Notably, despite the lower “tech literacy” of our patient population with 23% being smartphone naïve, we found 84% of the patients were able to complete the full study and adhere to regular instructions such as digital surveys and self-administered 6MWTs. Although devices were only turned on and had a cellular connection on 78% of total study days, on 93% of these days there was robust data collection (S1 Table in S1 Appendix). Dropout rate has previously been a barrier to the adoption of remote data as a reliable clinical tool. While our study suggests that remote monitoring may be reliable among veterans, it is possible that remote monitoring may not be as effective for other marginalized patient populations, particularly those with intermittent access to electricity and cellular service and those with high degrees of medical mistrust. Accessibility remains a major consideration for widespread implementation.

The main drawbacks of this study stem from its small sample size and lack of demographic diversity. That the study population was 99% male is a result of the study being implemented at a VA hospital. Owing to our small sample size, there were not enough interventions in the study cohort to apply regression analysis to predict surgical outcomes using passive activity data. We also only collected ~5 months of post-surgery data, but future studies with longer time horizons could capture longitudinal outcomes, such as 1, 2, 3 or 5-year morbidity and mortality data. Longitudinal data are also important to assess sustained patient engagement, which is known to decrease over time especially when there are fewer in-person visits [23].

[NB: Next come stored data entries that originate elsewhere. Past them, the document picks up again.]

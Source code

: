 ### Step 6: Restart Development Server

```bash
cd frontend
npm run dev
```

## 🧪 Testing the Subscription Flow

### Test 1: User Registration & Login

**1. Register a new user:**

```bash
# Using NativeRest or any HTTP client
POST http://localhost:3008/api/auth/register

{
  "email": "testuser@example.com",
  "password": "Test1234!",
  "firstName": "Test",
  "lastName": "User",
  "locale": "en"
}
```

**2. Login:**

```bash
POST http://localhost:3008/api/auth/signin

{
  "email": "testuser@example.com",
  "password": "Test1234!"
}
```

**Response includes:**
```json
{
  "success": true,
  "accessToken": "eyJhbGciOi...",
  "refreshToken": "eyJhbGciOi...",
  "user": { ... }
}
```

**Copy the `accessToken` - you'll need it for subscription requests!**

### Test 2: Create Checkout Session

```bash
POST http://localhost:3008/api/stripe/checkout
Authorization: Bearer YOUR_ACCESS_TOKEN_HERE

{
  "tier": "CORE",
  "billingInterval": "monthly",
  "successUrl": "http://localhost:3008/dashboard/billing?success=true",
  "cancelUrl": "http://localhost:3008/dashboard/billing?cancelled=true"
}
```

Moreover, the small sample size did not afford the statistical power to perform a subgroup analysis on the different interventions studied (endovascular, open peripheral bypass, TAVR, CABG). With a larger sample size, the VascTrac research application could give us an understanding of whether surgical intervention results in a statistically significant change in daily physical activity, which would enable inferences into activities of daily living, quality of life, and frailty. Additionally, the participants may have been subject to the Hawthorne effect such that their awareness of being enrolled and monitored may have induced more activity than was their baseline. However, implementation of VascTrac monitoring outside of a research study could still induce this effect, and regardless of the patients’ level of activity our results suggest that the VascTrac system is capable of accurately capturing passive activity data.

Adherence to the study protocol depended on a “high touch” approach from clinical coordinators, who called veterans who did not complete their weekly home-based 6MWT to remind them. While this high-touch approach would not be feasible for monitoring patients at the community level, our results show that passive activity data were almost as clinically informative as the home-based 6MWT. The former only require a patient to have their phone charged and with them, which represents a far more attainable adherence goal than a weekly app-based 6MWT.

Conclusions

While the benefits of telemedicine and remote monitoring—convenience, low cost, improved data quality—have been postulated for some time, the COVID-19 pandemic has made accelerated implementation a safety imperative. In this study, we showed that smart device-based measurements, including both a 6MWT and passively collected activity data, provide clinically accurate and meaningful insights about functional capacity in patients with CVD.